SeaWorld Entertainment Shares Drop 35 Percent

SeaWorld Entertainment reported that the company’s revenue was down 5 percent over the same period in 2013

The company that owns SeaWorld San Diego disclosed a drop in park attendance and expected revenue Wednesday, triggering a 35 percent drop in shares for the company’s stock.

Fewer people are visiting the parks owned by SeaWorld Entertainment, Inc., a fact the company discussed earlier this year.

On Wednesday however, the company reported that it missed second-quarter earnings estimates and projected a decline in revenue for the full year, CNBC reports.

In a report to its shareholders, SeaWorld Entertainment reported that the company’s revenue for the first half of 2014 was $617.4 million, a decrease of $32.5 million, or 5 percent when compared to the same period in 2013.

"Its stock was hit really hard today, it lost nearly a third of its value so that shows investors are worried about the company's future," said Alan Gin, University of San Diego Economics Professor.

Gin said that in comparison, a good gain for a stock in one year would be considered 10 percent.

It’s been a challenging year for the local theme park.

The park has launched a new publicity campaign to combat the effects of the documentary “Blackfish” and its management lobbied California state lawmakers after a proposed bill that would ban using killer whales as performers was discussed then shelved.

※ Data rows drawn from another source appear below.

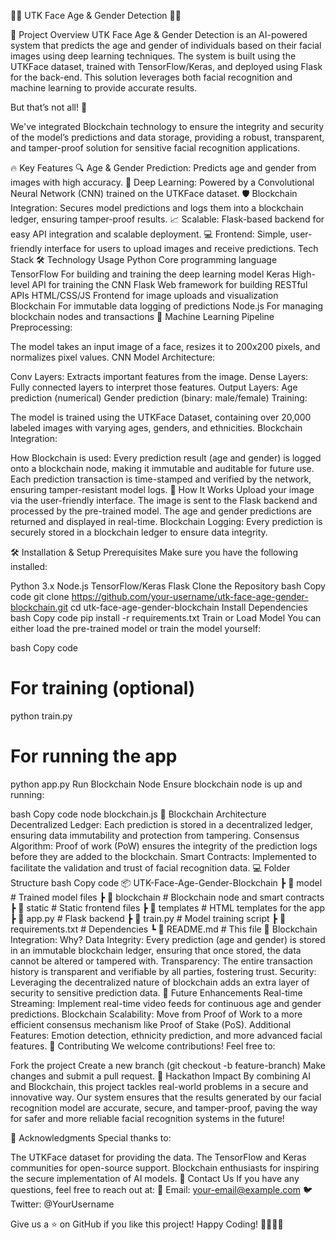 🧑‍🦳 UTK Face Age & Gender Detection 👩‍🦱
<!-- You can replace this with a link to an image or banner -->

🚀 Project Overview
UTK Face Age & Gender Detection is an AI-powered system that predicts the age and gender of individuals based on their facial images using deep learning techniques. The system is built using the UTKFace dataset, trained with TensorFlow/Keras, and deployed using Flask for the back-end. This solution leverages both facial recognition and machine learning to provide accurate results.

But that’s not all! 🚀

We've integrated Blockchain technology to ensure the integrity and security of the model’s predictions and data storage, providing a robust, transparent, and tamper-proof solution for sensitive facial recognition applications.

🔥 Key Features
🔍 Age & Gender Prediction: Predicts age and gender from images with high accuracy.
🎯 Deep Learning: Powered by a Convolutional Neural Network (CNN) trained on the UTKFace dataset.
🛡 Blockchain Integration: Secures model predictions and logs them into a blockchain ledger, ensuring tamper-proof results.
📈 Scalable: Flask-based backend for easy API integration and scalable deployment.
💻 Frontend: Simple, user-friendly interface for users to upload images and receive predictions.
Tech Stack 🛠
Technology	Usage
Python	Core programming language
TensorFlow	For building and training the deep learning model
Keras	High-level API for training the CNN
Flask	Web framework for building RESTful APIs
HTML/CSS/JS	Frontend for image uploads and visualization
Blockchain	For immutable data logging of predictions
Node.js	For managing blockchain nodes and transactions
🧠 Machine Learning Pipeline
Preprocessing:

The model takes an input image of a face, resizes it to 200x200 pixels, and normalizes pixel values.
CNN Model Architecture:

Conv Layers: Extracts important features from the image.
Dense Layers: Fully connected layers to interpret those features.
Output Layers:
Age prediction (numerical)
Gender prediction (binary: male/female)
Training:

The model is trained using the UTKFace Dataset, containing over 20,000 labeled images with varying ages, genders, and ethnicities.
Blockchain Integration:

How Blockchain is used: Every prediction result (age and gender) is logged onto a blockchain node, making it immutable and auditable for future use. Each prediction transaction is time-stamped and verified by the network, ensuring tamper-resistant model logs.
🎨 How It Works
Upload your image via the user-friendly interface.
The image is sent to the Flask backend and processed by the pre-trained model.
The age and gender predictions are returned and displayed in real-time.
Blockchain Logging: Every prediction is securely stored in a blockchain ledger to ensure data integrity.
<!-- Replace with your GIF/Video of how the app works -->

🛠 Installation & Setup
Prerequisites
Make sure you have the following installed:

Python 3.x
Node.js
TensorFlow/Keras
Flask
Clone the Repository
bash
Copy code
git clone https://github.com/your-username/utk-face-age-gender-blockchain.git
cd utk-face-age-gender-blockchain
Install Dependencies
bash
Copy code
pip install -r requirements.txt
Train or Load Model
You can either load the pre-trained model or train the model yourself:

bash
Copy code
# For training (optional)
python train.py

# For running the app
python app.py
Run Blockchain Node
Ensure blockchain node is up and running:

bash
Copy code
node blockchain.js
🎯 Blockchain Architecture
Decentralized Ledger: Each prediction is stored in a decentralized ledger, ensuring data immutability and protection from tampering.
Consensus Algorithm: Proof of work (PoW) ensures the integrity of the prediction logs before they are added to the blockchain.
Smart Contracts: Implemented to facilitate the validation and trust of facial recognition data.
💻 Folder Structure
bash
Copy code
📦 UTK-Face-Age-Gender-Blockchain
 ┣ 📂 model          # Trained model files
 ┣ 📂 blockchain     # Blockchain node and smart contracts
 ┣ 📂 static         # Static frontend files
 ┣ 📂 templates      # HTML templates for the app
 ┣ 📜 app.py         # Flask backend
 ┣ 📜 train.py       # Model training script
 ┣ 📜 requirements.txt # Dependencies
 ┗ 📜 README.md      # This file
🔐 Blockchain Integration: Why?
Data Integrity: Every prediction (age and gender) is stored in an immutable blockchain ledger, ensuring that once stored, the data cannot be altered or tampered with.
Transparency: The entire transaction history is transparent and verifiable by all parties, fostering trust.
Security: Leveraging the decentralized nature of blockchain adds an extra layer of security to sensitive prediction data.
🌟 Future Enhancements
Real-time Streaming: Implement real-time video feeds for continuous age and gender predictions.
Blockchain Scalability: Move from Proof of Work to a more efficient consensus mechanism like Proof of Stake (PoS).
Additional Features: Emotion detection, ethnicity prediction, and more advanced facial features.
📢 Contributing
We welcome contributions! Feel free to:

Fork the project
Create a new branch (git checkout -b feature-branch)
Make changes and submit a pull request.
🎉 Hackathon Impact
By combining AI and Blockchain, this project tackles real-world problems in a secure and innovative way. Our system ensures that the results generated by our facial recognition model are accurate, secure, and tamper-proof, paving the way for safer and more reliable facial recognition systems in the future!

🙌 Acknowledgments
Special thanks to:

The UTKFace dataset for providing the data.
The TensorFlow and Keras communities for open-source support.
Blockchain enthusiasts for inspiring the secure implementation of AI models.
📧 Contact Us
If you have any questions, feel free to reach out at:
📧 Email: your-email@example.com
🐦 Twitter: @YourUsername

Give us a ⭐ on GitHub if you like this project!
Happy Coding! 👨‍💻👩‍💻
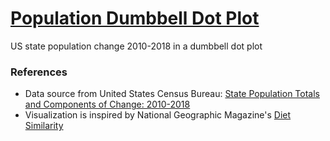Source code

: # [Population Dumbbell Dot Plot](https://zhenmao.github.io/population-dumbbell-dot-plot/)

US state population change 2010-2018 in a dumbbell dot plot

### References

- Data source from United States Census Bureau: [State Population Totals and Components of Change: 2010-2018](https://www.census.gov/data/tables/time-series/demo/popest/2010s-state-total.html)
- Visualization is inspired by National Geographic Magazine's [Diet Similarity](https://www.nationalgeographic.com/foodfeatures/diet-similarity/)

In June, dozens of riders stranded for hours hundreds of feet off the ground in the park’s iconic SkyTower ride. Then, in July, a controversial anti-SeaWorld ad was unveiled in time to greet Comic-Con crowds.

Don’t forget the recent decision for Southwest and SeaWorld to end to a 25-year marketing partnership. with Southwest.

The company cited publicity “surrounding proposed legislation” in California as one of the reasons park attendance was down.

"In addition to missing the earnings by such a large amount, the fact that the company acknowledged the protests are having an effect is troubling to the investing community," Gin said.

The report also listed other factors including competing theme parks, a new attraction being delayed and a late start to summer break in many key markets.

While revenue for the year to date has dropped 4.3 percent, CEO and President Jim Atchison credited the timing of Easter and favorable weather for helping increase park attendance in the second quarter.

In comparison, CNBC reports that Disney saw an 8 percent increase in revenue from its parks and resorts division in June.

The company will also launch a share repurchase program beginning Jan. 1, 2015 as well as work with an international entertainment and media company to develop parks in Pan-Asia, India and Russia.

Atchison described the latter as “exciting opportunities to extend our brands beyond our domestic borders" in the shareholder report.

Some analysts have projected the stock price will double, Gin said.

"If you're a gambler, if you think this may be a temporary thing, this might be a good time to pick up some SeaWorld at a very low price," Gin said.